The deaths of up to 250 patients who died following heart surgery at an NHS hospital are to be reviewed.
All the patients underwent surgery at St George’s Hospital in Tooting, south London, between April 2013 and September 2018.
The review, commissioned by NHS Improvement, comes after the hospital suspended complex heart surgery last year to improve services.
A leaked report suggested that poor relationships between surgeons at the cardiac unit contributed to a higher mortality rate.
The panel will also review deaths between April 2017 and September 1 2018, a period during which improvements were being introduced by the trust.
The trust said families of cardiac surgery patients who died during the review period will be contacted if the panel identifies “any significant concerns about their care”.
Jacqueline Totterdell, chief executive at St George’s, said: “It is absolutely essential that patients and their families have full confidence in the care our cardiac surgery team provide – and this review of past deaths will be a key part of that process.”
The review only applies to cardiac surgery at St George’s, and does not include other associated specialities – for example, cardiology.
The panel will examine the safety and quality of care that patients who died during or after cardiac surgery at St George’s received during the review period.
They will do this by reviewing the medical records of deceased cardiac surgery patients, as well as any investigations conducted by the Trust at the time of the patients’ deaths.
The panel is likely to review between 200-250 deaths as part of this process, which will take place between six and 12 months to complete.
The leaked report had warned that a “toxic” feud between two rival camps at the unit left staff feeling a high death rate was inevitable.
St George’s Hospital heart unit was consumed by a “dark force” and patients were put at risk by a dysfunctional team of surgeons, the investigation concluded summer.
The damning review was written by former NHS England deputy medical director Mike Bewick in response to higher mortality rates at the hospital.

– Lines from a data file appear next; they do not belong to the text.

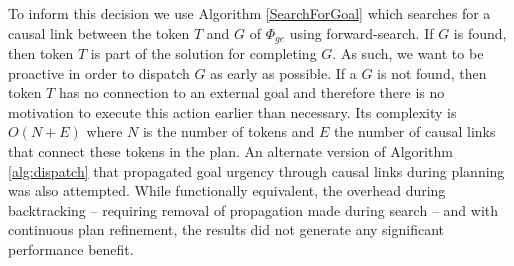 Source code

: To inform this decision we use Algorithm \ref{SearchForGoal} which
searches for a causal link between the token $T$ and $G$ of
$\Phi_{ge}$ using forward-search. If $G$ is found, then token $T$ is
part of the solution for completing $G$. As such, we want to be
proactive in order to dispatch $G$ as early as possible. If a $G$ is
not found, then token $T$ has no connection to an external goal and
therefore there is no motivation to execute this action earlier than
necessary. Its complexity is $O(N+E)$ \cite{corman} where $N$ is the
number of tokens and $E$ the number of causal links that connect these
tokens in the plan. An alternate version of Algorithm
\ref{alg:dispatch} that propagated goal urgency through causal links
during planning was also attempted. While functionally equivalent, the
overhead during backtracking -- requiring removal of propagation made
during search -- and with continuous plan refinement, the results did
not generate any significant performance benefit.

He found the south London facility had a cardiac surgery death rate of 3.7% – above the national 2% average, reports said.
Internal scrutiny was said to be “inadequate” and the department was riven between “two camps” exhibiting “tribal-like activity”.
Professor Bewick’s review was quoted as saying: “Some felt that there was a persistent toxic atmosphere and stated that there was a ‘dark force’ in the unit.”
It added: “In our view the whole team shares responsibility for the failure to significantly improve professional relationships and to a degree surgical mortality.”
Conversations with 39 members of staff revealed they were shocked by the death rate, but “most felt that poor performance was inevitable due to the pervading atmosphere”.